The other side of complexity

I love complex problems. And I have a deep appreciation for others who can navigate complexity, sift through the layers, and arrive on the other side.

For those who do this seemingly effortlessly, what they discover is that on the other side of complexity is simplicity.

The prefrontal cortex is the part of the brain that is responsible for our higher cognitive abilities. It is the place we collect data, problem solve, plan ahead, assess risk, evaluate rewards, analyze thoughts, suppress urges, learn from experience, make moral decisions, and give rise to our normal sense of self.

Cognitive neuroscientist Arne Dietrich has been an athlete his whole life, and was fascinated by the zone, or flow state, which is a common occurrence for endurance and adventure athletes. What he noticed is that anytime he entered a flow state, complexity seemed to fade away, decisions were easy and automatic. “It was like the opposite of thinking,” he said.

Up until Dietrich began to examine the brain activity in a flow state, neuroscientists thought that parts of the prefrontal cortex were becoming hyperactive during flow. Dietrich found the inverse was true: parts of the prefrontal cortex are actually temporarily deactivated during flow, and the brain traded the energy typically used for higher cognitive functions and used that energy for heightened attention and awareness.

It is this heightened attention and awareness that makes way for simplicity to emerge.

Scientists have studied the brain activity of master chess players and found little activity in the prefrontal cortex. After years of playing, they had internalized board patterns and move sequences and did not have to rely on their conscious mind to work through every option.

What this study revealed about decision making is that human beings have evolved two distinct systems for processing information. The first is the explicit system, and is tied to conscious awareness.

But when the rule-based system of logic is swapped out for the gut sense of intuition, this is the implicit system at work. This system relies on skill and experience, is not consciously accessible, and cannot be described verbally.

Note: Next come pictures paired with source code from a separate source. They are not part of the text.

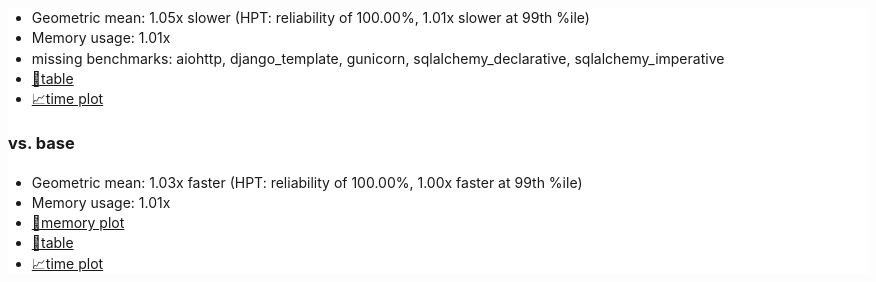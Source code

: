 - Geometric mean: 1.05x slower (HPT: reliability of 100.00%, 1.01x slower at 99th %ile)
- Memory usage: 1.01x
- missing benchmarks: aiohttp, django_template, gunicorn, sqlalchemy_declarative, sqlalchemy_imperative
- [📄table](bm-20240128-darwin-arm64-Fidget%252dSpinner-tier2_abstract_inter-3.13.0a3%2B-d226882-vs-3.12.0.md)
- [📈time plot](bm-20240128-darwin-arm64-Fidget%252dSpinner-tier2_abstract_inter-3.13.0a3%2B-d226882-vs-3.12.0.png)

### vs. base

- Geometric mean: 1.03x faster (HPT: reliability of 100.00%, 1.00x faster at 99th %ile)
- Memory usage: 1.01x
- [🧠memory plot](bm-20240128-darwin-arm64-Fidget%252dSpinner-tier2_abstract_inter-3.13.0a3%2B-d226882-vs-base-mem.png)
- [📄table](bm-20240128-darwin-arm64-Fidget%252dSpinner-tier2_abstract_inter-3.13.0a3%2B-d226882-vs-base.md)
- [📈time plot](bm-20240128-darwin-arm64-Fidget%252dSpinner-tier2_abstract_inter-3.13.0a3%2B-d226882-vs-base.png)

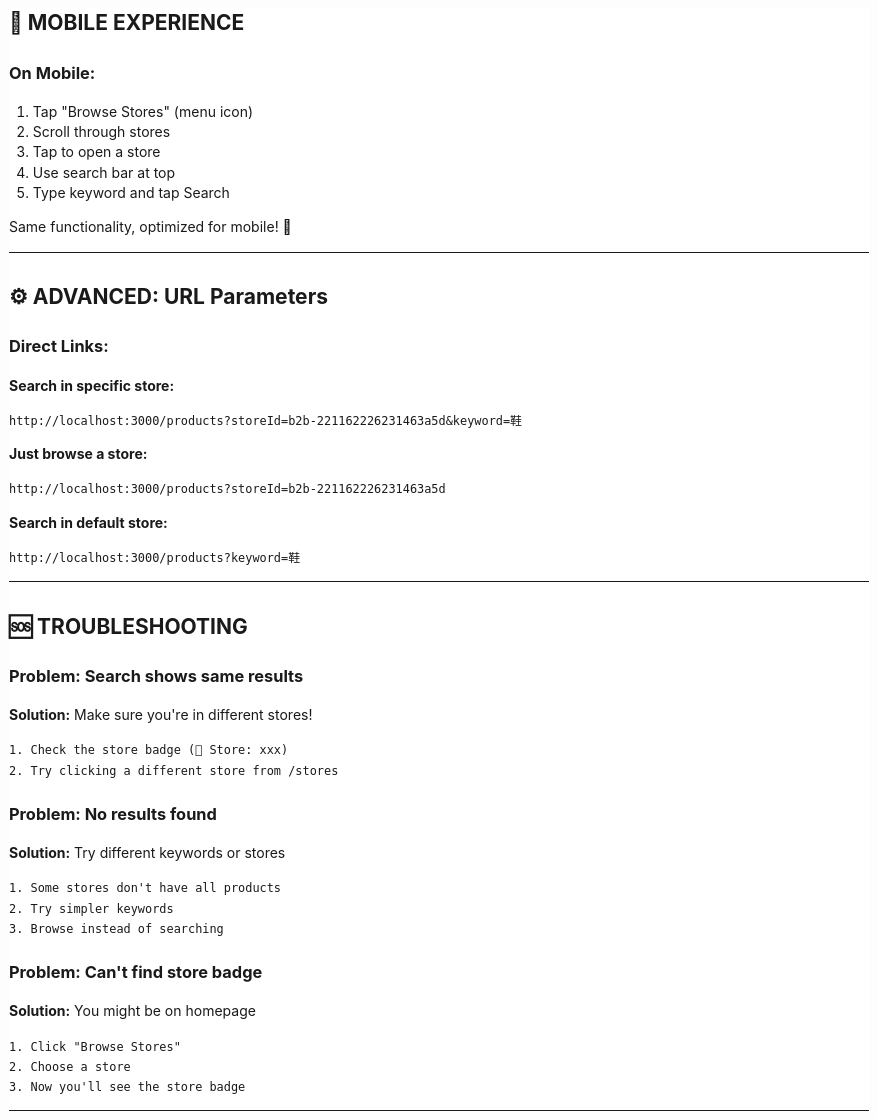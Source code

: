 
## 📱 **MOBILE EXPERIENCE**

### **On Mobile:**
1. Tap "Browse Stores" (menu icon)
2. Scroll through stores
3. Tap to open a store
4. Use search bar at top
5. Type keyword and tap Search

Same functionality, optimized for mobile! 📱

---

## ⚙️ **ADVANCED: URL Parameters**

### **Direct Links:**

**Search in specific store:**
```
http://localhost:3000/products?storeId=b2b-221162226231463a5d&keyword=鞋
```

**Just browse a store:**
```
http://localhost:3000/products?storeId=b2b-221162226231463a5d
```

**Search in default store:**
```
http://localhost:3000/products?keyword=鞋
```

---

## 🆘 **TROUBLESHOOTING**

### **Problem: Search shows same results**
**Solution:** Make sure you're in different stores!
```
1. Check the store badge (🏪 Store: xxx)
2. Try clicking a different store from /stores
```

### **Problem: No results found**
**Solution:** Try different keywords or stores
```
1. Some stores don't have all products
2. Try simpler keywords
3. Browse instead of searching
```

### **Problem: Can't find store badge**
**Solution:** You might be on homepage
```
1. Click "Browse Stores"
2. Choose a store
3. Now you'll see the store badge
```

---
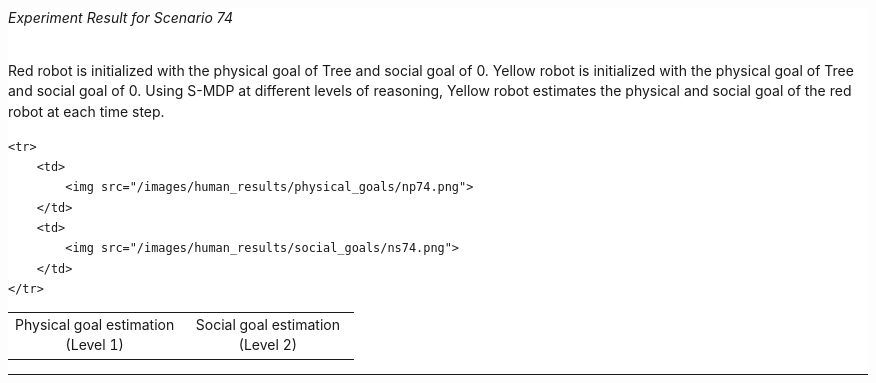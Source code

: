 
###### Experiment Result for Scenario 74 ######
Red robot is initialized with the physical goal of Tree and social goal of 0. Yellow robot is initialized with the physical goal of Tree and social goal of 0. Using S-MDP at different levels of reasoning, Yellow robot estimates the physical and social goal of the red robot at each time step.

<table cellpadding="1">
    <tr>
        <td style="width:50%; text-align:center">
            Physical goal estimation<br>(Level 1)
        </td>
        <td style="width:50%; text-align:center">
            Social goal estimation<br>(Level 2)
        </td>
    </tr>
    
    <tr>
        <td>
            <img src="/images/human_results/physical_goals/np74.png"> 
        </td>
        <td>
            <img src="/images/human_results/social_goals/ns74.png"> 
        </td>
    </tr>
</table>  

---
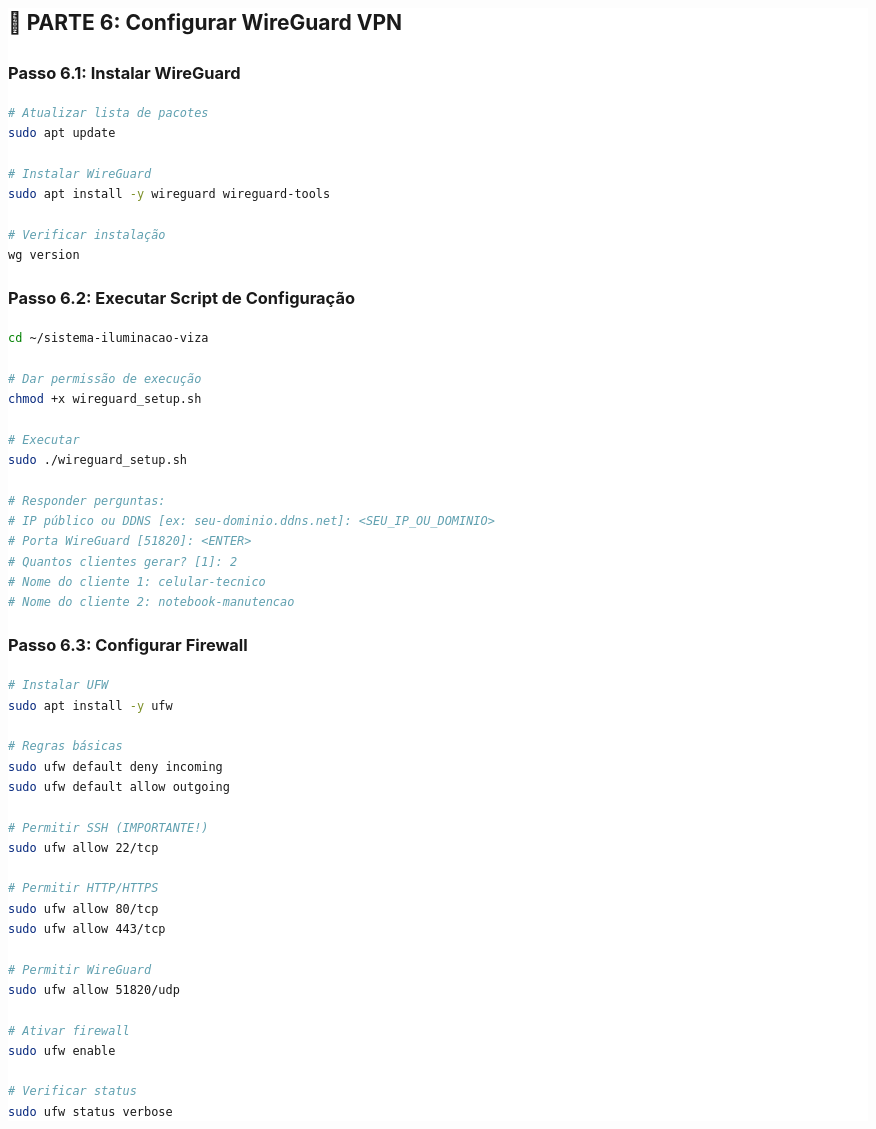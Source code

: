 ## 🔐 PARTE 6: Configurar WireGuard VPN

### Passo 6.1: Instalar WireGuard

```bash
# Atualizar lista de pacotes
sudo apt update

# Instalar WireGuard
sudo apt install -y wireguard wireguard-tools

# Verificar instalação
wg version
```

### Passo 6.2: Executar Script de Configuração

```bash
cd ~/sistema-iluminacao-viza

# Dar permissão de execução
chmod +x wireguard_setup.sh

# Executar
sudo ./wireguard_setup.sh

# Responder perguntas:
# IP público ou DDNS [ex: seu-dominio.ddns.net]: <SEU_IP_OU_DOMINIO>
# Porta WireGuard [51820]: <ENTER>
# Quantos clientes gerar? [1]: 2
# Nome do cliente 1: celular-tecnico
# Nome do cliente 2: notebook-manutencao
```

### Passo 6.3: Configurar Firewall

```bash
# Instalar UFW
sudo apt install -y ufw

# Regras básicas
sudo ufw default deny incoming
sudo ufw default allow outgoing

# Permitir SSH (IMPORTANTE!)
sudo ufw allow 22/tcp

# Permitir HTTP/HTTPS
sudo ufw allow 80/tcp
sudo ufw allow 443/tcp

# Permitir WireGuard
sudo ufw allow 51820/udp

# Ativar firewall
sudo ufw enable

# Verificar status
sudo ufw status verbose
```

There are two advantages to the brain using the implicit system: the first is speed, and the second is efficiency.

The chess masters were using their implicit system.

Photo by Emiliano Arano on Pexels

What scientists now understand is that high performance and flow states don’t just use one part of the brain. They use and move fluidly through different parts of the brain.

Neuroscientist Leslie Sherlin has identified a six-stage process that our brains go through when we make decisions:

  1. Baseline state

  2. Novel stimuli shows up

  3. Problem-solving analysis

  4. Pre-action readiness

  5. Post-action evaluation

  6. Back to baseline

Each stage requires different parts of the brain and produces different brain waves.

In learning from adventure athletes, scientists observe that without a calm, relaxed frame of mind, the brain is incapable of switching from beta-dominated networks (needed for problem-solving analysis) to alpha waves (needed for creative decision-making).

What complex decisions are you currently facing? How much ease do you experience when making decisions? Are you moving fluidly through analysis and into action? Or do you get hung up in analysis (weighing the risks, feeling the fear) and delay getting into action?

Where do you over-rely on your explicit system of rational thinking and underestimate your implicit system based on intuition?

If you were to listen to your intuition, where would you see simplicity emerge?